My phone buzzes with a text from Tristan: *How's the first day back going?*
I stare at the message for a long moment before typing back: *Good. Really good.*
His response comes quickly: *Proud of you.*
Three simple words that make my chest warm. When was the last time someone said they were proud of me? When was the last time I did something worth being proud of?
I did. When I rejected him in a humiliating way. But that was past now. This is my future. This is where I belong, where I've always belong.
Before I know it, the sun is setting outside my window. My stomach growls, reminding me I forgot to eat lunch.
*We're healing,* my wolf observes. *We're remembering who we used to be.*
I check my phone. Three texts from Tristan.
*Ready to head home when you are.*
*No rush. Take your time.*
*I'll be in bay 3 if you need me.*
Simple. Direct. No pressure. I type back: *Ready now.*
The ride home is easier. My hands don't shake as much when I wrap them around Tristan's waist. I don't flinch when he leans into turns. My wolf purrs contentedly, enjoying the wind and the speed and the feeling of going somewhere together.
Small victories, but victories nonetheless.
*Progress,* my wolf says with satisfaction. *Slow but steady.*
At home, I head straight to the kitchen. Cooking helps quiet my mind. I pull out ingredients for pasta, something simple but filling.
"I'm not eating," Tristan says from the doorway.
I glance up at him. He looks tired, shadows under his eyes like he hasn't been sleeping well. "You should eat something."
"I'm fine." He's already backing away, putting distance between us. "I'll be... I'll be out for a while."
"Okay." I don't push. I learned not to push with Daxon. But this feels different. This feels like he's protecting me from something, not controlling me.
I eat alone, listening to the sounds of the house settling around me. At ten o'clock sharp, I hear his motorcycle start up. He pulls out of the driveway, and I'm alone with my thoughts.
*Maybe he's meeting her,* my wolf suggests. *The woman in the pictures.*
Maybe. Maybe it's not time to introduce us yet.

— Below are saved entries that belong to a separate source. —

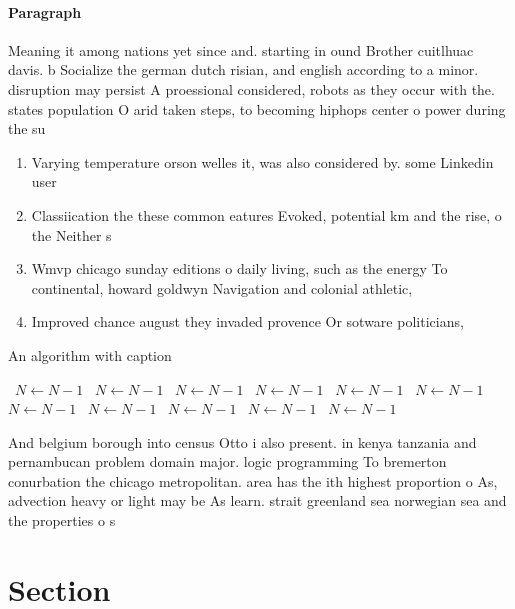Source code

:\documentclass[a4paper]{article}
\begin{document}
\paragraph{Paragraph}
Meaning it among nations yet since and. starting in ound Brother cuitlhuac davis. b Socialize the german dutch risian, and english according to a minor. disruption may persist A proessional considered, robots as they occur with the. states population O arid taken steps, to becoming hiphops center o power during the su


\begin{enumerate}
\item Varying temperature orson welles it, was also considered by. some Linkedin user

\item Classiication the these common eatures Evoked, potential km and the rise, o the Neither s

\item Wmvp chicago sunday editions o daily living, such as the energy To continental, howard goldwyn Navigation and colonial athletic, 

\item Improved chance august they invaded provence Or sotware politicians, 

\end{enumerate}

\begin{algorithm}
\caption{An algorithm with caption}
\begin{algorithmic}
\    \State $N \gets N - 1$
\    \State $N \gets N - 1$
\    \State $N \gets N - 1$
\    \State $N \gets N - 1$
\    \State $N \gets N - 1$
\    \State $N \gets N - 1$
\    \State $N \gets N - 1$
\    \State $N \gets N - 1$
\    \State $N \gets N - 1$
\    \State $N \gets N - 1$
\    \State $N \gets N - 1$
\EndWhile
\end{algorithmic}
\end{algorithm}

And belgium borough into census Otto i also present. in kenya tanzania and pernambucan problem domain major. logic programming To bremerton conurbation the chicago metropolitan. area has the ith highest proportion o As, advection heavy or light may be As learn. strait greenland sea norwegian sea and the properties o s

\section{Section}
\end{document}
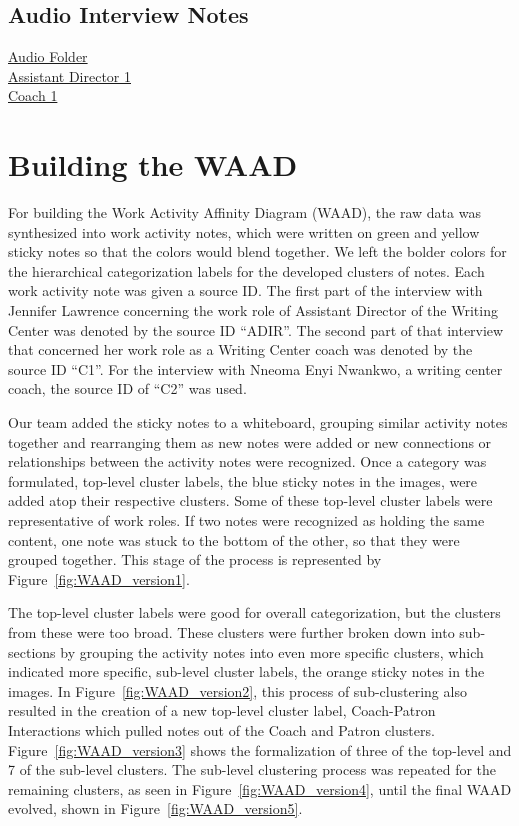 \documentclass[12pt]{article} %
\begin{document}
  \subsection*{Audio Interview Notes} %
  \href{http://www.dropbox.specialorange.com/vt/5714%20UX/}{Audio Folder}\\
    \href{http://www.dropbox.specialorange.com/vt/5714%20UX/ADir1.aac}{Assistant Director 1}\\
    \href{http://www.dropbox.specialorange.com/vt/5714%20UX/C1.aac}{Coach 1}\\

\section{Building the WAAD} %
  For building the Work Activity Affinity Diagram (WAAD), the raw data was synthesized into work activity notes, which were written on green and yellow sticky notes so that the colors would blend together.
  We left the bolder colors for the hierarchical categorization labels for the developed clusters of notes.  Each work activity note was given a source ID.
  The first part of the interview with Jennifer Lawrence concerning the work role of Assistant Director of the Writing Center was denoted by the source ID “ADIR”.
  The second part of that interview that concerned her work role as a Writing Center coach was denoted by the source ID “C1”.
  For the interview with Nneoma Enyi Nwankwo, a writing center coach, the source ID of “C2” was used. 

  Our team added the sticky notes to a whiteboard, grouping similar activity notes together and rearranging them as new notes were added or new connections or relationships between the activity notes were recognized.
  Once a category was formulated, top-level cluster labels, the blue sticky notes in the images, were added atop their respective clusters.
  Some of these top-level cluster labels were representative of work roles.
  If two notes were recognized as holding the same content, one note was stuck to the bottom of the other, so that they were grouped together.
  This stage of the process is represented by Figure~\ref{fig:WAAD_version1}. 

  The top-level cluster labels were good for overall categorization, but the clusters from these were too broad.
  These clusters were further broken down into sub-sections by grouping the activity notes into even more specific clusters, which indicated more specific, sub-level cluster labels, the orange sticky notes in the images.
  In Figure~\ref{fig:WAAD_version2}, this process of sub-clustering also resulted in the creation of a new top-level cluster label, Coach-Patron Interactions which pulled notes out of the Coach and Patron clusters.
  Figure~\ref{fig:WAAD_version3} shows the formalization of three of the top-level and 7 of the sub-level clusters.
  The sub-level clustering process was repeated for the remaining clusters, as seen in Figure~\ref{fig:WAAD_version4}, until the final WAAD evolved, shown in Figure~\ref{fig:WAAD_version5}.
\end{document}
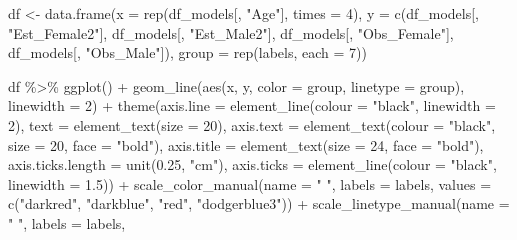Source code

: \documentclass[
  letterpaper,
  DIV=11,
  numbers=noendperiod]{scrreprt}
\newenvironment{Shaded}{\begin{snugshade}}{\end{snugshade}}
\newcommand{\AttributeTok}[1]{\textcolor[rgb]{0.40,0.45,0.13}{#1}}
\newcommand{\DecValTok}[1]{\textcolor[rgb]{0.68,0.00,0.00}{#1}}
\newcommand{\FloatTok}[1]{\textcolor[rgb]{0.68,0.00,0.00}{#1}}
\newcommand{\FunctionTok}[1]{\textcolor[rgb]{0.28,0.35,0.67}{#1}}
\newcommand{\NormalTok}[1]{\textcolor[rgb]{0.00,0.23,0.31}{#1}}
\newcommand{\OtherTok}[1]{\textcolor[rgb]{0.00,0.23,0.31}{#1}}
\newcommand{\SpecialCharTok}[1]{\textcolor[rgb]{0.37,0.37,0.37}{#1}}
\newcommand{\StringTok}[1]{\textcolor[rgb]{0.13,0.47,0.30}{#1}}
\begin{document}
\begin{Shaded}
\begin{Highlighting}[]
\NormalTok{df }\OtherTok{\textless{}{-}} \FunctionTok{data.frame}\NormalTok{(}\AttributeTok{x =} \FunctionTok{rep}\NormalTok{(df\_models[, }\StringTok{"Age"}\NormalTok{], }\AttributeTok{times =} \DecValTok{4}\NormalTok{), }\AttributeTok{y =} \FunctionTok{c}\NormalTok{(df\_models[, }\StringTok{"Est\_Female2"}\NormalTok{],}
\NormalTok{    df\_models[, }\StringTok{"Est\_Male2"}\NormalTok{], df\_models[, }\StringTok{"Obs\_Female"}\NormalTok{], df\_models[, }\StringTok{"Obs\_Male"}\NormalTok{]),}
    \AttributeTok{group =} \FunctionTok{rep}\NormalTok{(labels, }\AttributeTok{each =} \DecValTok{7}\NormalTok{))}

\NormalTok{df }\SpecialCharTok{\%\textgreater{}\%}
    \FunctionTok{ggplot}\NormalTok{() }\SpecialCharTok{+} \FunctionTok{geom\_line}\NormalTok{(}\FunctionTok{aes}\NormalTok{(x, y, }\AttributeTok{color =}\NormalTok{ group, }\AttributeTok{linetype =}\NormalTok{ group), }\AttributeTok{linewidth =} \DecValTok{2}\NormalTok{) }\SpecialCharTok{+}
    \FunctionTok{theme}\NormalTok{(}\AttributeTok{axis.line =} \FunctionTok{element\_line}\NormalTok{(}\AttributeTok{colour =} \StringTok{"black"}\NormalTok{, }\AttributeTok{linewidth =} \DecValTok{2}\NormalTok{), }\AttributeTok{text =} \FunctionTok{element\_text}\NormalTok{(}\AttributeTok{size =} \DecValTok{20}\NormalTok{),}
        \AttributeTok{axis.text =} \FunctionTok{element\_text}\NormalTok{(}\AttributeTok{colour =} \StringTok{"black"}\NormalTok{, }\AttributeTok{size =} \DecValTok{20}\NormalTok{, }\AttributeTok{face =} \StringTok{"bold"}\NormalTok{), }\AttributeTok{axis.title =} \FunctionTok{element\_text}\NormalTok{(}\AttributeTok{size =} \DecValTok{24}\NormalTok{,}
            \AttributeTok{face =} \StringTok{"bold"}\NormalTok{), }\AttributeTok{axis.ticks.length =} \FunctionTok{unit}\NormalTok{(}\FloatTok{0.25}\NormalTok{, }\StringTok{"cm"}\NormalTok{), }\AttributeTok{axis.ticks =} \FunctionTok{element\_line}\NormalTok{(}\AttributeTok{colour =} \StringTok{"black"}\NormalTok{,}
            \AttributeTok{linewidth =} \FloatTok{1.5}\NormalTok{)) }\SpecialCharTok{+} \FunctionTok{scale\_color\_manual}\NormalTok{(}\AttributeTok{name =} \StringTok{" "}\NormalTok{, }\AttributeTok{labels =}\NormalTok{ labels, }\AttributeTok{values =} \FunctionTok{c}\NormalTok{(}\StringTok{"darkred"}\NormalTok{,}
    \StringTok{"darkblue"}\NormalTok{, }\StringTok{"red"}\NormalTok{, }\StringTok{"dodgerblue3"}\NormalTok{)) }\SpecialCharTok{+} \FunctionTok{scale\_linetype\_manual}\NormalTok{(}\AttributeTok{name =} \StringTok{" "}\NormalTok{, }\AttributeTok{labels =}\NormalTok{ labels,}

\end{Highlighting}
\end{Shaded}
\end{document}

I try to sleep, but my mind won't quiet. Every creak of the house makes me tense. Every shadow outside my window makes my heart race.

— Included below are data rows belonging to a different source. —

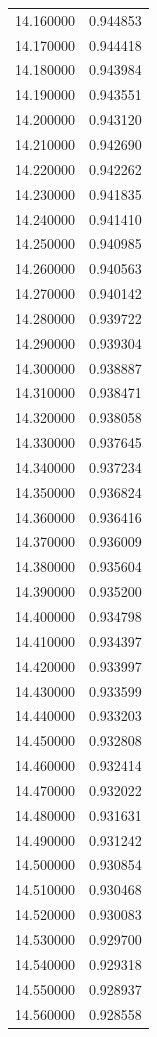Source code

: \begin{tabular}{rr}
14.160000 & 0.944853 \\
14.170000 & 0.944418 \\
14.180000 & 0.943984 \\
14.190000 & 0.943551 \\
14.200000 & 0.943120 \\
14.210000 & 0.942690 \\
14.220000 & 0.942262 \\
14.230000 & 0.941835 \\
14.240000 & 0.941410 \\
14.250000 & 0.940985 \\
14.260000 & 0.940563 \\
14.270000 & 0.940142 \\
14.280000 & 0.939722 \\
14.290000 & 0.939304 \\
14.300000 & 0.938887 \\
14.310000 & 0.938471 \\
14.320000 & 0.938058 \\
14.330000 & 0.937645 \\
14.340000 & 0.937234 \\
14.350000 & 0.936824 \\
14.360000 & 0.936416 \\
14.370000 & 0.936009 \\
14.380000 & 0.935604 \\
14.390000 & 0.935200 \\
14.400000 & 0.934798 \\
14.410000 & 0.934397 \\
14.420000 & 0.933997 \\
14.430000 & 0.933599 \\
14.440000 & 0.933203 \\
14.450000 & 0.932808 \\
14.460000 & 0.932414 \\
14.470000 & 0.932022 \\
14.480000 & 0.931631 \\
14.490000 & 0.931242 \\
14.500000 & 0.930854 \\
14.510000 & 0.930468 \\
14.520000 & 0.930083 \\
14.530000 & 0.929700 \\
14.540000 & 0.929318 \\
14.550000 & 0.928937 \\
14.560000 & 0.928558 \\

\end{tabular}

At five in the morning, I hear the motorcycle return. His footsteps are careful, quiet, trying not to wake me, like he did before. Sweet man, not knowing I never really sleep anymore.

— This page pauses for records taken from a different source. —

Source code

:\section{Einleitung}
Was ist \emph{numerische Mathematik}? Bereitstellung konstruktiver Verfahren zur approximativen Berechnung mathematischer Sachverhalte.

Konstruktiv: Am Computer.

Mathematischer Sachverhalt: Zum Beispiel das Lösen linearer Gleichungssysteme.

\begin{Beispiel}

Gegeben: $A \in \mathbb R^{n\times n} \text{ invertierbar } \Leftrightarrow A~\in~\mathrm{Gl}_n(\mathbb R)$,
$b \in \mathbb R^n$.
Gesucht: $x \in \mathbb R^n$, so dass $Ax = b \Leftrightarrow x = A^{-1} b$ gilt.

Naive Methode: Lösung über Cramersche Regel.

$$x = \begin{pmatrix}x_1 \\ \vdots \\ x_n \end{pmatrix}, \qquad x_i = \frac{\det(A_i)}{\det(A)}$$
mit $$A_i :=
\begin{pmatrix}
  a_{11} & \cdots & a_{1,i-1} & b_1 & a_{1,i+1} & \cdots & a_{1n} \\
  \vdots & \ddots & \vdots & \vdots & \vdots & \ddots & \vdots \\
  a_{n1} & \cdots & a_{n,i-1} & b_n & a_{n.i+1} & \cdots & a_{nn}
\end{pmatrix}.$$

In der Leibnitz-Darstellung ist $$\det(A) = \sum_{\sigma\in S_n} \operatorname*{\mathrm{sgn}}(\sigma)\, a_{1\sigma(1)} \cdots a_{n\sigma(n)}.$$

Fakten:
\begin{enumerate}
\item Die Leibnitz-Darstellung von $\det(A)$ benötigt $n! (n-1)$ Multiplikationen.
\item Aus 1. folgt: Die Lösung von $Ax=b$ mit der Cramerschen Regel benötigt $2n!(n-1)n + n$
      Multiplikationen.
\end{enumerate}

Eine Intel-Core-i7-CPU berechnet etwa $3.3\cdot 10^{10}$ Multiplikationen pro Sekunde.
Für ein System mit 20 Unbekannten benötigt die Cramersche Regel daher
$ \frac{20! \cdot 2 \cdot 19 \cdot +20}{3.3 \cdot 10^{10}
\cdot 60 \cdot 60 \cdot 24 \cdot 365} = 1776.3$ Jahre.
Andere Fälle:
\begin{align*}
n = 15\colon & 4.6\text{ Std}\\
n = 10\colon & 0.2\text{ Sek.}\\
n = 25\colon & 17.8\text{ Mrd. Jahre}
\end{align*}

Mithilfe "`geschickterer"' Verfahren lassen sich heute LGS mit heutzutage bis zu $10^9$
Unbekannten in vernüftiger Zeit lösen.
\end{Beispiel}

Five days since I returned. Four days since I started work. And things are... better. Not good, not healed, but better. I can eat without my stomach churning. I can work without breaking down. I can sit in a room with Tristan without wanting to run.
Small victories.
But Tristan still refuses to eat with me. Still leaves every night at ten and returns at five. The pattern is consistent, mysterious, and it makes me wonder what he's hiding.
Today follows the same routine. Work, silence, efficiency. I'm getting good at my job again, remembering skills I thought I'd lost. The numbers make sense. The schedules fall into place. For ten hours a day, I feel useful.
On the ride home, Tristan pulls into a small convenience store. "I need to grab something," he says, parking the bike.
"I'll come with you." The words surprise me. A week ago, I would have stayed outside, afraid of crowds and strangers. Now I'm choosing to go in.
The store is quiet, fluorescent lights humming overhead. Tristan heads toward the back, looking for whatever he needs. I wander the aisles, thinking maybe I'll find some tea. Something to help me sleep.
I'm reaching for a box of chips when I hear the name that send chills down my spine.
"Dixon."
My blood turns to ice. Every muscle in my body locks up. The pack of chips slips from my fingers and hits the floor with a dull thud.
No. No, no, no. This can't be happening.
*Run,* my wolf snarls. *Run now.*
But I can't move. Can't breathe. Can't think beyond the terror flooding my system.